Today begins what is supposed to be over a week of rainy days here in Los Angeles, which would be fine if it weren’t interfering with my plans.  Prior to beginning this project I had been working on another one also designed to help me spice up my life and find my passion…or at least a hobby.  I created a “30 things to do before I’m 30 (or there about)” list, and this weekend I was supposed to resume my efforts.  Along with a few others, Bina and I were going to walk from my house to an archery range along the Arroyo Seco River and take a free archery class.  Now, I don’t know if archery will become my passion or my hobby, but I am sure that archery in the rain will become neither.

Bina - Day 28

Bina: Call me crazy, but I adore this weather.  It’s the start to a drizzly, rainy, chilly weekend in Los Angeles, and I love it.  Maybe that’s why I have such an affinity in my heart for Seattle, and for some of the best months of my life thus far spent in Juneau, Alaska.  I have perhaps never felt more at home in any city than I did in Juneau.  Of course, my time in Juneau was emotionally heightened because I fell in love with the musical director of the theatre where I was working as an actor – what a cliché, right?  But I do know that I fell in love with the city before I fell in love with the inappropriately young guy who had so much passion for me that he talked me into having a long-distance relationship and then months later would eventually break my heart because it was too hard, he was too young and ambitious, we were too far apart, etc.

Here’s the thing.  I know that I am at my most attractive when I am happy.  Who isn’t?  It’s always when I’m feeling happy to be independent and single, when I’m doing the things I love for myself, that someone will come along and see me in all my glory and want to be with me.  This has happened countless times.
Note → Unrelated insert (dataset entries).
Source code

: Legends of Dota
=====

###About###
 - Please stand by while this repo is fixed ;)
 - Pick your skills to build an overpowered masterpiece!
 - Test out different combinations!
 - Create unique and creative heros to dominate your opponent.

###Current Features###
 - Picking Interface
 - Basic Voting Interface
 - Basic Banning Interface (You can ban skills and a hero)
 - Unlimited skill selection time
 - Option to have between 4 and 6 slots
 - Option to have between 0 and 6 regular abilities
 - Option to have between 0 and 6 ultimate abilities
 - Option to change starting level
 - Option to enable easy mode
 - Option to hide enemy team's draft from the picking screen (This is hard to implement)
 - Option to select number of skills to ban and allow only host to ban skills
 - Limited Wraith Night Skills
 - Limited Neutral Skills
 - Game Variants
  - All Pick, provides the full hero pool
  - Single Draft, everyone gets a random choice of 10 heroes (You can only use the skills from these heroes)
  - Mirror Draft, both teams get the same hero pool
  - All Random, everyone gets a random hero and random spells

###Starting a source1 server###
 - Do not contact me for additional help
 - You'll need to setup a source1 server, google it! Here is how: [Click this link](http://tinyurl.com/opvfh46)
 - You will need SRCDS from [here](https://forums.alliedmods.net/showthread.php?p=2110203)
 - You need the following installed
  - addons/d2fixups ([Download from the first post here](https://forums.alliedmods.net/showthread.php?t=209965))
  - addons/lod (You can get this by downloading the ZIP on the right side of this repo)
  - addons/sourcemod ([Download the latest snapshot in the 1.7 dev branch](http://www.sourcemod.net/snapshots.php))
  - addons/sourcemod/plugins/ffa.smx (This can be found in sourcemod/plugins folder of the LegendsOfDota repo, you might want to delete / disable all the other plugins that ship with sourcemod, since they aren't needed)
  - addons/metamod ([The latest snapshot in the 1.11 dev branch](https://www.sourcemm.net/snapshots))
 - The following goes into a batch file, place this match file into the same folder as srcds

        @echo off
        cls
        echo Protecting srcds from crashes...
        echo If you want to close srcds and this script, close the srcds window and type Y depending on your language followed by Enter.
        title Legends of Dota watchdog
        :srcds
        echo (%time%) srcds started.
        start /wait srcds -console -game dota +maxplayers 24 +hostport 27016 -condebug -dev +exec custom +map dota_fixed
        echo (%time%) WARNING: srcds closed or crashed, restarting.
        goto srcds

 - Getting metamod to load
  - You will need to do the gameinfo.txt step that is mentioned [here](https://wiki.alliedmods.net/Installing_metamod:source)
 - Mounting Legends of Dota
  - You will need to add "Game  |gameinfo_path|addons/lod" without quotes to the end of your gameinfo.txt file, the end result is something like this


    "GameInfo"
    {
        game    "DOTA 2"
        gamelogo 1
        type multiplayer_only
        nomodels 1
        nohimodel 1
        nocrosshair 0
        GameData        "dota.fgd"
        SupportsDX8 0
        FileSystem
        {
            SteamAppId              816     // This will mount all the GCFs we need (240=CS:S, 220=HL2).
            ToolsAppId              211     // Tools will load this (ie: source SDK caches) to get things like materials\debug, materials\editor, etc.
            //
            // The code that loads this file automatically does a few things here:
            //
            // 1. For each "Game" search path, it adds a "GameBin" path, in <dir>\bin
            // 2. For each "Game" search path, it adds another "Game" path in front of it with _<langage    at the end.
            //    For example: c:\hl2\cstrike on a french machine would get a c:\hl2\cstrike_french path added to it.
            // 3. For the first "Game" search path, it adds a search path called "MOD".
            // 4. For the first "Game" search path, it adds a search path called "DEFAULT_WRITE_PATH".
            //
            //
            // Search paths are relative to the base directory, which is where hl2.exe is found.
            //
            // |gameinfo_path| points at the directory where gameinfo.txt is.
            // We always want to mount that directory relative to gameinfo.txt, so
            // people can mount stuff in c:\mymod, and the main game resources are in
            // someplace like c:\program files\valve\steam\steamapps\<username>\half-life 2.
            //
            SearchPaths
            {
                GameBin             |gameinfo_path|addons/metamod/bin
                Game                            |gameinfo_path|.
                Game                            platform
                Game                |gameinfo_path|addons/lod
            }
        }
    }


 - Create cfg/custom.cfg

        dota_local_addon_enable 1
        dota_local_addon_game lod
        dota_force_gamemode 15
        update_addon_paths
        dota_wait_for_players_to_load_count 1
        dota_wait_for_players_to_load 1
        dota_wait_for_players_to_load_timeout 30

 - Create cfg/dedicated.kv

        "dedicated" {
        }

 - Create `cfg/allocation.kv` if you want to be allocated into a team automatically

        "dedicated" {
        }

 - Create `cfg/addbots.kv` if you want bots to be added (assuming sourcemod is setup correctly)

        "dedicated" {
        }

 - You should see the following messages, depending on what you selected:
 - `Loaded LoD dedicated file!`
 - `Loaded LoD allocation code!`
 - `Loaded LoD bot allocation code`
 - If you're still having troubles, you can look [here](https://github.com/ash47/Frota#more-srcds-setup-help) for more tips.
No great mystery about it.  It’s just how the world and people work.  But the problem is my inability to continue “loving” myself once I get into the relationship.  As soon as I’m crazy about someone, my whole world becomes about them.  I take on my role as a caregiver and a pleaser, and I lose myself and my sparkle.  The same sparkle that drew them to me in the first place.  I hate it.  I’ve lost myself so many times now that I just feel dull and tired.  I want to find my sparkle again, dammit, and when I do, I’m not going to lose it or let anyone take it away.

Now you’d think with the number of times I just used the word “sparkle” that I’d be wearing something sparkly today.  I’m not. But I am wearing a belt of bird feathers, so that’s something.  The pictures point out to me that my tunic is very easily a wrinkled mess but that’s okay.  Because the other thing I’m wearing in today’s photos that has been fairly absent for a while – an honest-to-goodness smile.